What you need to do> Below are some records. Print exactly the lines between the one holding "名臣碑传琬琰之集下巻一" and the one holding "### Role of Data Catalogs in a Lakehouse", inclusive, and nothing else.

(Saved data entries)
-------
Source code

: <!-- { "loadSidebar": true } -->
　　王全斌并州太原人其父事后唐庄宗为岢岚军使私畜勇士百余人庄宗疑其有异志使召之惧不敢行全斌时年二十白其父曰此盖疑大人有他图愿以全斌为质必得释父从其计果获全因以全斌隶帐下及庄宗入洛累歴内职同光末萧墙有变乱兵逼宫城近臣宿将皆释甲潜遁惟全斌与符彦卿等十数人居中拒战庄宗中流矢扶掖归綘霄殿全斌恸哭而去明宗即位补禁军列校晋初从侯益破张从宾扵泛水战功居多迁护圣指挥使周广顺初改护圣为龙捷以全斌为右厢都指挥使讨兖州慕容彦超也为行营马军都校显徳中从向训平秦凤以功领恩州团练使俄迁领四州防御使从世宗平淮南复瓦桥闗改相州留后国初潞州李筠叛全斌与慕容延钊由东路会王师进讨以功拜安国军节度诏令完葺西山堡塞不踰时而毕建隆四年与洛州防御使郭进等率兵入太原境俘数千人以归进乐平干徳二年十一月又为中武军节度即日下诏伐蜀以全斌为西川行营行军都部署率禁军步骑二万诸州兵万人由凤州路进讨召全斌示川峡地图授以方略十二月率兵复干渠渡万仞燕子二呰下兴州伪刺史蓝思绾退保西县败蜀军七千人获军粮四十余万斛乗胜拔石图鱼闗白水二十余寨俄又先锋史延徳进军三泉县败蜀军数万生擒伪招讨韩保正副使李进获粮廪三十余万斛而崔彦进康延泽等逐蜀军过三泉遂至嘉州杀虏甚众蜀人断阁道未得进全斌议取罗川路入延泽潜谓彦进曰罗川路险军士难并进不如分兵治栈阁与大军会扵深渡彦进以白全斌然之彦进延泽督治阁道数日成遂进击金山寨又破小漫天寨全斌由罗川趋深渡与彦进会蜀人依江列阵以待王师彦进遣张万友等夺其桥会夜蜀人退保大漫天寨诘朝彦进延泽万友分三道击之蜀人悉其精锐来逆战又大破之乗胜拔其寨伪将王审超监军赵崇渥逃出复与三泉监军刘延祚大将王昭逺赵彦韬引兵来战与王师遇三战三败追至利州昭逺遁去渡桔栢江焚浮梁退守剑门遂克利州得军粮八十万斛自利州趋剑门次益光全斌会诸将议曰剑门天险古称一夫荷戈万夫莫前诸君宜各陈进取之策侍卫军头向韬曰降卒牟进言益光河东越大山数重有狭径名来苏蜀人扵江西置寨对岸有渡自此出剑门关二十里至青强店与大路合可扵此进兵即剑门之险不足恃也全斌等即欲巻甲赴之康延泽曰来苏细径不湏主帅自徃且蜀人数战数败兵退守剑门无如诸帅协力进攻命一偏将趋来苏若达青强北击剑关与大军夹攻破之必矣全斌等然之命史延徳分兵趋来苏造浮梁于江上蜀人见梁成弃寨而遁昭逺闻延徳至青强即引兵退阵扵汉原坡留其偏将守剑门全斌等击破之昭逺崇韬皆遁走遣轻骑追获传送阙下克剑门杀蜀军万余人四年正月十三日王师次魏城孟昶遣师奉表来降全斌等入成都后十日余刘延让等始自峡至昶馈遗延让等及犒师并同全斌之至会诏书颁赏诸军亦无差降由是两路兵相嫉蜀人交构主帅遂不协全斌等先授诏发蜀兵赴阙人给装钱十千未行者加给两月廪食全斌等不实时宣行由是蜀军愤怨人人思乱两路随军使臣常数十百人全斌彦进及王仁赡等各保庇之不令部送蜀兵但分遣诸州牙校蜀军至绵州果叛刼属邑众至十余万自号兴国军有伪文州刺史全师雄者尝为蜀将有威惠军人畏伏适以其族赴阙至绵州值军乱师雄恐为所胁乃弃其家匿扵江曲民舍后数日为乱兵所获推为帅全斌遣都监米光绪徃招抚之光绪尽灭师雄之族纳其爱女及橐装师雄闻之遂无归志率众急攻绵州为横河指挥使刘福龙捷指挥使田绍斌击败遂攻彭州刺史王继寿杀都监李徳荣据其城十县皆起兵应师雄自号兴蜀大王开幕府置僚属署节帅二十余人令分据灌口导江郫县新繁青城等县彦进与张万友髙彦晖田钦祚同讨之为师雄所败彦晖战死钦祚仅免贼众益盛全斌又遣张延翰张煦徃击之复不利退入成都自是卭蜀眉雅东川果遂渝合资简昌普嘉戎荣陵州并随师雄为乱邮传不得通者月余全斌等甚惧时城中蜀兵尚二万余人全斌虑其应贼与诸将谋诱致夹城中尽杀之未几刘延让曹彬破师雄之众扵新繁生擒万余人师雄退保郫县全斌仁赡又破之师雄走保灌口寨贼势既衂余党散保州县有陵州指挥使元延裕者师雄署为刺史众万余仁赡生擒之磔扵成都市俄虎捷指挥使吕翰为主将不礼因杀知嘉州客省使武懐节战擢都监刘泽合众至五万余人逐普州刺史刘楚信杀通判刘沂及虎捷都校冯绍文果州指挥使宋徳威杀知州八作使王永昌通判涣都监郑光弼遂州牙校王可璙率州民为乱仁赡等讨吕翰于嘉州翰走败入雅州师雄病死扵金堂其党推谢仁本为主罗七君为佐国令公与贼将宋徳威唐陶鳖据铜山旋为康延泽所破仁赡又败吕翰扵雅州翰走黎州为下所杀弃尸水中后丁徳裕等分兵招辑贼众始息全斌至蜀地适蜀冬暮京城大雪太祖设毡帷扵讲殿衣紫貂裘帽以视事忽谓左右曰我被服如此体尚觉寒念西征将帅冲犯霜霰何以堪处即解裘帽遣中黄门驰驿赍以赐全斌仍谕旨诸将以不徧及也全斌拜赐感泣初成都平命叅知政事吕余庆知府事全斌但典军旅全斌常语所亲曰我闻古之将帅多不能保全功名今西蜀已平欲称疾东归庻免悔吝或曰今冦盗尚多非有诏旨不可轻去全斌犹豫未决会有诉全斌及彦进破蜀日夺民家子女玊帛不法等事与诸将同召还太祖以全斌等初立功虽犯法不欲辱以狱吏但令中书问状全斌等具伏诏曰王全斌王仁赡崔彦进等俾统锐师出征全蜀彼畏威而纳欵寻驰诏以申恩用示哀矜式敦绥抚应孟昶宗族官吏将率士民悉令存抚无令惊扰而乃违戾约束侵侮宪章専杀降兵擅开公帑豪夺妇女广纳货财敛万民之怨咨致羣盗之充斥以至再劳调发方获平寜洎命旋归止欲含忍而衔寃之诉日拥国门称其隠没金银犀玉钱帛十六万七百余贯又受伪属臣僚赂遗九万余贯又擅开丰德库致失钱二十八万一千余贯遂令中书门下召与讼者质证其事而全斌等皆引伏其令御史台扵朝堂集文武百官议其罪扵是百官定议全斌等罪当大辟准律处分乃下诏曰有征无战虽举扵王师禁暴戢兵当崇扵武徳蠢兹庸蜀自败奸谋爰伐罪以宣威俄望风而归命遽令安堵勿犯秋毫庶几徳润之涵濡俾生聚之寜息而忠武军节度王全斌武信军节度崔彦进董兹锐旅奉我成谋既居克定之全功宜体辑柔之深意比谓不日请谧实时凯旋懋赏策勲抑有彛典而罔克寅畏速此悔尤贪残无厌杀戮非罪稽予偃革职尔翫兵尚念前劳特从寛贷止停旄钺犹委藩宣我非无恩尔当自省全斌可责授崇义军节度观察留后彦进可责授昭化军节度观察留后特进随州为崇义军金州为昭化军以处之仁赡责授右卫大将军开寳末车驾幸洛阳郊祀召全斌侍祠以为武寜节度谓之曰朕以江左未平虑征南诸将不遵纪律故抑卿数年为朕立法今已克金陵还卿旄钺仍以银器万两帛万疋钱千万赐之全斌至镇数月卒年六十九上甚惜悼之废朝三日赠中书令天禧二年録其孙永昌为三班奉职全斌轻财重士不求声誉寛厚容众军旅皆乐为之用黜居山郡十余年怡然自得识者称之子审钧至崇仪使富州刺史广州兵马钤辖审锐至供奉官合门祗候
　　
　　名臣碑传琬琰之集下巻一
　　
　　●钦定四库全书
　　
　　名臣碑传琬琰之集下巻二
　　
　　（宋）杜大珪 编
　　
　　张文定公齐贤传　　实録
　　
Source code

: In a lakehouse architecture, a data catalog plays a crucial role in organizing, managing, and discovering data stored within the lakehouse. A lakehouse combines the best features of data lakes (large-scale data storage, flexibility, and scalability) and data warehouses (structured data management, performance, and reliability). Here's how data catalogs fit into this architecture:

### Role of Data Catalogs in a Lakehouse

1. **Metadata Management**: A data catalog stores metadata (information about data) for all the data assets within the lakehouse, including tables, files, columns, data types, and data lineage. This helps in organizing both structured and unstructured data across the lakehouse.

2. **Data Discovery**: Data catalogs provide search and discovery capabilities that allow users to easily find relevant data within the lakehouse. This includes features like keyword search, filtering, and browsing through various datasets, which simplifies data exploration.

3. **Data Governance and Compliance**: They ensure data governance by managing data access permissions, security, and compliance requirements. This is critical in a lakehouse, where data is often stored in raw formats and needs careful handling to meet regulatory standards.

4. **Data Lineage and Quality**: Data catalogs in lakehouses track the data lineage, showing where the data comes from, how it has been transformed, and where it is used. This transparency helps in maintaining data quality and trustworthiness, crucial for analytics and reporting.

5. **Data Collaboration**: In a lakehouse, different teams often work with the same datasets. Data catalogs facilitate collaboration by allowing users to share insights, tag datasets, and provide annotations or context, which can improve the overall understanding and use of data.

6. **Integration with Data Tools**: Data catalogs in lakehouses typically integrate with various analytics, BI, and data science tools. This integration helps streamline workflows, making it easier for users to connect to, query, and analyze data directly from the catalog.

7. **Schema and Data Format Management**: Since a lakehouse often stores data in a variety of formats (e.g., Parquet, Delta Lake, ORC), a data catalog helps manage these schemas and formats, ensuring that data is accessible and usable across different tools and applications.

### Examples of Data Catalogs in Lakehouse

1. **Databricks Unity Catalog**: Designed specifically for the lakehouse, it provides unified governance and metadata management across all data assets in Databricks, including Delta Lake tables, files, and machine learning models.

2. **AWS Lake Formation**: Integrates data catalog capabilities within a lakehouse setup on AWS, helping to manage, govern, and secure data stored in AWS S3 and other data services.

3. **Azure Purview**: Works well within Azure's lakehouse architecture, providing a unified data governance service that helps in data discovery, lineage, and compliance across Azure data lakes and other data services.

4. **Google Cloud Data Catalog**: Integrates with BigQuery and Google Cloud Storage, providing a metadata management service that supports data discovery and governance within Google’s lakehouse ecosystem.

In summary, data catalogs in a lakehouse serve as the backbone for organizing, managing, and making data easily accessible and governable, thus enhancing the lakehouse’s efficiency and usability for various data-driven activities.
-------
Response>
　　名臣碑传琬琰之集下巻一
　　
　　●钦定四库全书
　　
　　名臣碑传琬琰之集下巻二
　　
　　（宋）杜大珪 编
　　
　　张文定公齐贤传　　实録
　　
Source code

: In a lakehouse architecture, a data catalog plays a crucial role in organizing, managing, and discovering data stored within the lakehouse. A lakehouse combines the best features of data lakes (large-scale data storage, flexibility, and scalability) and data warehouses (structured data management, performance, and reliability). Here's how data catalogs fit into this architecture:

### Role of Data Catalogs in a Lakehouse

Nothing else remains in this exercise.